- WORK INSTRUCTION -
Which lines in the data below contain the word "dynamic"? Copy each of them.
───── EXERCISE DATA
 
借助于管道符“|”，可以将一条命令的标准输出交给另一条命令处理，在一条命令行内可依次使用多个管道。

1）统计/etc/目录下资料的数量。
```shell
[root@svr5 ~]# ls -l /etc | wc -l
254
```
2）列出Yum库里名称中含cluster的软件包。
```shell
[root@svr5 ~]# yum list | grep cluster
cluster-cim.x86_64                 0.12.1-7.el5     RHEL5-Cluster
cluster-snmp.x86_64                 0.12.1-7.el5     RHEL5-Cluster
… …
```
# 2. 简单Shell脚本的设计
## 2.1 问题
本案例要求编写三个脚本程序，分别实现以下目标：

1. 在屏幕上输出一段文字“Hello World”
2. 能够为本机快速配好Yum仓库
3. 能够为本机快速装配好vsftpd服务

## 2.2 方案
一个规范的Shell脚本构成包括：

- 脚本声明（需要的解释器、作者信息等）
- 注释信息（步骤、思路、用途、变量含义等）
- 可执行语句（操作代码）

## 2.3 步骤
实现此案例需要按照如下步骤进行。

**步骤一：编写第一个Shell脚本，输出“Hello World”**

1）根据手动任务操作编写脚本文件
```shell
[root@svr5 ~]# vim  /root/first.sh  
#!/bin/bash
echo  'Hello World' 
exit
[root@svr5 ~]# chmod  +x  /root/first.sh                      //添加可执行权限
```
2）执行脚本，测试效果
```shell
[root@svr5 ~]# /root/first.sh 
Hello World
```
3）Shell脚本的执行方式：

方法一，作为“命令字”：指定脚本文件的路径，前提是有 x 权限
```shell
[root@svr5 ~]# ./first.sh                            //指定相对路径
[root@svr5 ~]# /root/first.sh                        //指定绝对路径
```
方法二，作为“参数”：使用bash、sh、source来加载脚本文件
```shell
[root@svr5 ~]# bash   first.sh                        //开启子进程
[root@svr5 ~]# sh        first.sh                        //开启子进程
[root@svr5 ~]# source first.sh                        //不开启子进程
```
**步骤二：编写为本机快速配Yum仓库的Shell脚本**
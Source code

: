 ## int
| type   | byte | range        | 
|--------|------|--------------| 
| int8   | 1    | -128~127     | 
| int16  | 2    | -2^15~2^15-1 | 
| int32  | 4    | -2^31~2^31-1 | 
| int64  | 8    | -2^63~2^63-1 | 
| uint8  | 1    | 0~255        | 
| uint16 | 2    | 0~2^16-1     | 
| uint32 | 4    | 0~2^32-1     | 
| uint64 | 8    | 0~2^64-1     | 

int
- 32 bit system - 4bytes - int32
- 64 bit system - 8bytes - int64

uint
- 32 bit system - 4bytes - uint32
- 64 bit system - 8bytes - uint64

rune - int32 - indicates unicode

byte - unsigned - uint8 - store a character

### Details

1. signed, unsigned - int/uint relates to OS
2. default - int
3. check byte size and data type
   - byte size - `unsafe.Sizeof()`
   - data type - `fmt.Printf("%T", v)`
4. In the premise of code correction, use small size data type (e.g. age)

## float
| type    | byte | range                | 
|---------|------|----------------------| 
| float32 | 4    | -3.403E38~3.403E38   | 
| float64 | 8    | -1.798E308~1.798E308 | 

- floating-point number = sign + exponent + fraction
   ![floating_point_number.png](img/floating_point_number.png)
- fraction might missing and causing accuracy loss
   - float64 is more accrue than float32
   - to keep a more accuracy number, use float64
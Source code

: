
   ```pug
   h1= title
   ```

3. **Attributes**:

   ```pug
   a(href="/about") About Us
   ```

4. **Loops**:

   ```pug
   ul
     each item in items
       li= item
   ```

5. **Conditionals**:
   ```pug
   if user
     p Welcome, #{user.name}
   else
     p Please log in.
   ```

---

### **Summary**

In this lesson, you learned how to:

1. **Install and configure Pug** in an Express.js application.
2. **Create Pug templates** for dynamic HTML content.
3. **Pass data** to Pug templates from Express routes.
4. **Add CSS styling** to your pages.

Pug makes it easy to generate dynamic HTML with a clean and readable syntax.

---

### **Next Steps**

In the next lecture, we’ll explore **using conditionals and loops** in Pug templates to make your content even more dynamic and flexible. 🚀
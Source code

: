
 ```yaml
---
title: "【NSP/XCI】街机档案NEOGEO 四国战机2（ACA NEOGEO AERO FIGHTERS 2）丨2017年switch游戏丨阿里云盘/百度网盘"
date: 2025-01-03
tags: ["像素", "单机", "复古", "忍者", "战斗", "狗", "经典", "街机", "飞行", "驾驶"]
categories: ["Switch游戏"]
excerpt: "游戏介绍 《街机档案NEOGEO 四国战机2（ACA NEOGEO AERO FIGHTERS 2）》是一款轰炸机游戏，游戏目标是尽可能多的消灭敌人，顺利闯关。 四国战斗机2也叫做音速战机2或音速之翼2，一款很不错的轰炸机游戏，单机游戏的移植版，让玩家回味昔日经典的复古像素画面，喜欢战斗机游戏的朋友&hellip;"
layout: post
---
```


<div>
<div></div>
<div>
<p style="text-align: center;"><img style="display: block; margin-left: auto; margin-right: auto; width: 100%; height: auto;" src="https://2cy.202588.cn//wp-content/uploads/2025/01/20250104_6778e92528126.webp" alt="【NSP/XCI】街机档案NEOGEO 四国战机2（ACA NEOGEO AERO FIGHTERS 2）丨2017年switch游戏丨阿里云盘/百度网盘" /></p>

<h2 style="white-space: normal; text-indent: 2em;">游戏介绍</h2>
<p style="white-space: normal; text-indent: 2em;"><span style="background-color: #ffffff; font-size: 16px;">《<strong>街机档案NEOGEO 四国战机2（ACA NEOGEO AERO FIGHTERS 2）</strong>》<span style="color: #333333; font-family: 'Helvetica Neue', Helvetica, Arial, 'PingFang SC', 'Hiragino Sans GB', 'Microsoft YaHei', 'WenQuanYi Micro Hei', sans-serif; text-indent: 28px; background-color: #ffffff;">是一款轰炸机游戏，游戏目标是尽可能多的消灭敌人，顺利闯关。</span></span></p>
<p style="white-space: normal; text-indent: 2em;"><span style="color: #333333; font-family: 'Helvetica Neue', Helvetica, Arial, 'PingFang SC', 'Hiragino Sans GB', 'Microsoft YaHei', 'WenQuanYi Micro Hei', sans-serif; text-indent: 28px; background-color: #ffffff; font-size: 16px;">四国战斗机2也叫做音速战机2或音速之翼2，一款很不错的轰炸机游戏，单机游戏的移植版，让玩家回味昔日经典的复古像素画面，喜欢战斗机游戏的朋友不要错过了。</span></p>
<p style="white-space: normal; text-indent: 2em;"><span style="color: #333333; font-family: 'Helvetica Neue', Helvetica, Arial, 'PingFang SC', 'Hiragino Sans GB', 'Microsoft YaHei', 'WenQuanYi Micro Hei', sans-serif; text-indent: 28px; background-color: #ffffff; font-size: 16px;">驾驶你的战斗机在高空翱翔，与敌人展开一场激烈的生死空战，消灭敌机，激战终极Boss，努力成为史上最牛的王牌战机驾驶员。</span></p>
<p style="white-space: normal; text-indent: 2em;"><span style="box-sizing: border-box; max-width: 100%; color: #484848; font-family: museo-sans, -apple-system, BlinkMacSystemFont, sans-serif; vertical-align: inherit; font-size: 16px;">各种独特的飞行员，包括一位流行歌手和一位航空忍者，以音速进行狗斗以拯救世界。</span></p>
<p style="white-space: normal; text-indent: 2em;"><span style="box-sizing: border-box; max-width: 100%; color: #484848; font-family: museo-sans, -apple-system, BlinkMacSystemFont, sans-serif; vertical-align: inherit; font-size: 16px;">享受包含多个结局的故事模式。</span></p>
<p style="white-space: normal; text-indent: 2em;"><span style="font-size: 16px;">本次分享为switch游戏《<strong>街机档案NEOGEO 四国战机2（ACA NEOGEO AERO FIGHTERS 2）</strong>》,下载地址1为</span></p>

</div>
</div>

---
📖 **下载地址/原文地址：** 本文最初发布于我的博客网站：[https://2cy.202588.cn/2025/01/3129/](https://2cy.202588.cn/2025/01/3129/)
──────────
- YOUR RESPONSE -
2. **Create Pug templates** for dynamic HTML content.
Pug makes it easy to generate dynamic HTML with a clean and readable syntax.
In the next lecture, we’ll explore **using conditionals and loops** in Pug templates to make your content even more dynamic and flexible. 🚀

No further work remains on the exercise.